Was her impact on the Church and its scholars a flash in the pan long since gone dim? I was pleasantly surprised to see how broad her impact has become over the past two decades, as discussed in an outstanding retrospective that Christensen just published in Interpreter. The article is “Twenty Years After ‘Paradigms Regained,’ Part 1: The Ongoing, Plain, and Precious Significance of Margaret Barker’s Scholarship for Latter-day Saint Studies,” Interpreter: A Journal of Latter-day Saint Faith and Scholarship 54 (2022): 1-64

Here is one of many noteworthy passages:

In January of 2012, when Barker spoke at the Orthodox Seminary in Yonkers, New York, my wife and I drove from Pittsburgh to listen. Before the audience was seated, Margaret approached us, saying that “The first thing I said to them when I got here was that if they were serious about studying the temple, they would have to swallow their pride and ask the Mormons, because they have the best scholars on the topic.” The talk she gave, on Jesus as “The Great High Priest,” was very well received by the audience of Orthodox scholars and leaders. The talk needed to be re-recorded for broadcast, and for that recording, the first of two questions Barker was asked concerned Latter-day Saint interest in her work. She noted for the public broadcast, “I have developed a very happy relationship with many top Mormon scholars, really good biblical scholars, who know their temple stuff. And what they come up with and what I’ve come up with is just about identical. So I work with Mormons because, in terms of temple scholarship, they are the best available. Full stop.” (50)

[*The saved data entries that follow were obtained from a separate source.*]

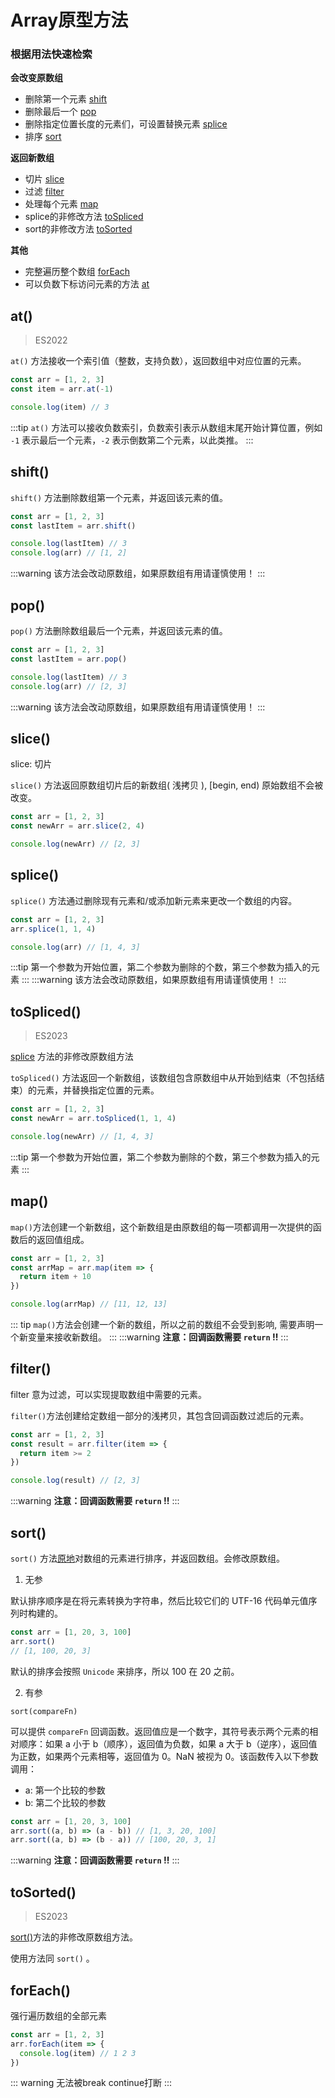 # Array原型方法

### 根据用法快速检索

**会改变原数组**
- 删除第一个元素 [shift](#shift)
- 删除最后一个 [pop](#pop)
- 删除指定位置长度的元素们，可设置替换元素 [splice](#splice)
- 排序 [sort](#sort)

**返回新数组**
- 切片 [slice](#slice)
- 过滤 [filter](#filter)
- 处理每个元素 [map](#map)
- splice的非修改方法 [toSpliced](#tospliced)
- sort的非修改方法 [toSorted](#tosorted)

**其他**
- 完整遍历整个数组 [forEach](#foreach)
- 可以负数下标访问元素的方法 [at](#at)


## at()

> ES2022

`at()` 方法接收一个索引值（整数，支持负数），返回数组中对应位置的元素。

```js
const arr = [1, 2, 3]
const item = arr.at(-1)

console.log(item) // 3
```

:::tip
`at()` 方法可以接收负数索引，负数索引表示从数组末尾开始计算位置，例如 `-1` 表示最后一个元素，`-2` 表示倒数第二个元素，以此类推。
:::

## shift()

`shift()` 方法删除数组第一个元素，并返回该元素的值。

```js
const arr = [1, 2, 3]
const lastItem = arr.shift()

console.log(lastItem) // 3
console.log(arr) // [1, 2]
```

:::warning
该方法会改动原数组，如果原数组有用请谨慎使用！
:::

## pop()

`pop()` 方法删除数组最后一个元素，并返回该元素的值。

```js
const arr = [1, 2, 3]
const lastItem = arr.pop()

console.log(lastItem) // 3
console.log(arr) // [2, 3]
```

:::warning
该方法会改动原数组，如果原数组有用请谨慎使用！
:::

## slice()

slice: 切片

`slice()` 方法返回原数组切片后的新数组( 浅拷贝 ), [begin, end)  原始数组不会被改变。

```js
const arr = [1, 2, 3]
const newArr = arr.slice(2, 4)

console.log(newArr) // [2, 3]
```

## splice()

`splice()` 方法通过删除现有元素和/或添加新元素来更改一个数组的内容。

```js
const arr = [1, 2, 3]
arr.splice(1, 1, 4)

console.log(arr) // [1, 4, 3]
```

:::tip
第一个参数为开始位置，第二个参数为删除的个数，第三个参数为插入的元素
:::
:::warning
该方法会改动原数组，如果原数组有用请谨慎使用！
:::

## toSpliced()

> ES2023

[splice](#splice) 方法的非修改原数组方法

`toSpliced()` 方法返回一个新数组，该数组包含原数组中从开始到结束（不包括结束）的元素，并替换指定位置的元素。

```js
const arr = [1, 2, 3]
const newArr = arr.toSpliced(1, 1, 4)

console.log(newArr) // [1, 4, 3]
```
:::tip
第一个参数为开始位置，第二个参数为删除的个数，第三个参数为插入的元素
:::

## map()

`map()`方法创建一个新数组，这个新数组是由原数组的每一项都调用一次提供的函数后的返回值组成。

```js
const arr = [1, 2, 3]
const arrMap = arr.map(item => {
  return item + 10
})

console.log(arrMap) // [11, 12, 13]
```
::: tip
`map()`方法会创建一个新的数组，所以之前的数组不会受到影响, 需要声明一个新变量来接收新数组。
:::
:::warning
**注意：回调函数需要 `return` !!**
:::

## filter()

filter 意为过滤，可以实现提取数组中需要的元素。

`filter()`方法创建给定数组一部分的浅拷贝，其包含回调函数过滤后的元素。

```js
const arr = [1, 2, 3]
const result = arr.filter(item => {
  return item >= 2
})

console.log(result) // [2, 3]
```

:::warning
**注意：回调函数需要 `return` !!**
:::


## sort()

`sort()` 方法[原地](//zh.wikipedia.org/wiki/%E5%8E%9F%E5%9C%B0%E7%AE%97%E6%B3%95)对数组的元素进行排序，并返回数组。会修改原数组。

1. 无参

默认排序顺序是在将元素转换为字符串，然后比较它们的 UTF-16 代码单元值序列时构建的。

```js
const arr = [1, 20, 3, 100]
arr.sort()
// [1, 100, 20, 3]
```

默认的排序会按照 `Unicode` 来排序，所以 100 在 20 之前。

2. 有参

`sort(compareFn)`

可以提供 `compareFn` 回调函数。返回值应是一个数字，其符号表示两个元素的相对顺序：如果 a 小于 b（顺序），返回值为负数，如果 a 大于 b（逆序），返回值为正数，如果两个元素相等，返回值为 0。NaN 被视为 0。该函数传入以下参数调用：

- a: 第一个比较的参数
- b: 第二个比较的参数

```js
const arr = [1, 20, 3, 100]
arr.sort((a, b) => (a - b)) // [1, 3, 20, 100]
arr.sort((a, b) => (b - a)) // [100, 20, 3, 1]
```

:::warning
**注意：回调函数需要 `return` !!**
:::


## toSorted()

> ES2023

[sort()](#sort)方法的非修改原数组方法。

使用方法同 `sort()` 。

## forEach()

强行遍历数组的全部元素


```js
const arr = [1, 2, 3]
arr.forEach(item => {
  console.log(item) // 1 2 3
})
```

::: warning
无法被break continue打断
:::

Kevin’s paper and his prior works deserve much more attention, as does the work of Margaret Barker. Her work has errors, certainly, but there are some amazing vistas she is providing into the ancient world that are worthy of contemplation.

Author: Jeff Lindsay

3 thoughts on “Kevin Christensen’s Twenty-year Retrospective on Margaret Barker’s Influence on the Church

  1. Thanks for the comments Jeff. The next twenty years of Barker’s Temple Theology will be interesting as well, in this context as the competing paradigms with regard to how to do scholarship on the Book of Mormon and the Bible, wrestle and strive to attract adherents. Who yearns to reach the tree and savor the fruit, and who wants to play to the Great and Spacious?

  2. I am a retired dentist since 1991; I have been around the sun 93 times in October 2023. I have studied religion all my adult life to the best of my capacity; especially since my retirement. I read two of Margaret Barker’s
    books ten or fifteen years ago, but my ability as a religious scholar is too limited to really capture the value in her writings that I knew was there.
    Even with my advanced age and loss of erudition, your article has satisfied my need for better understanding of her work as well as the value of your own thoughts. Thank You!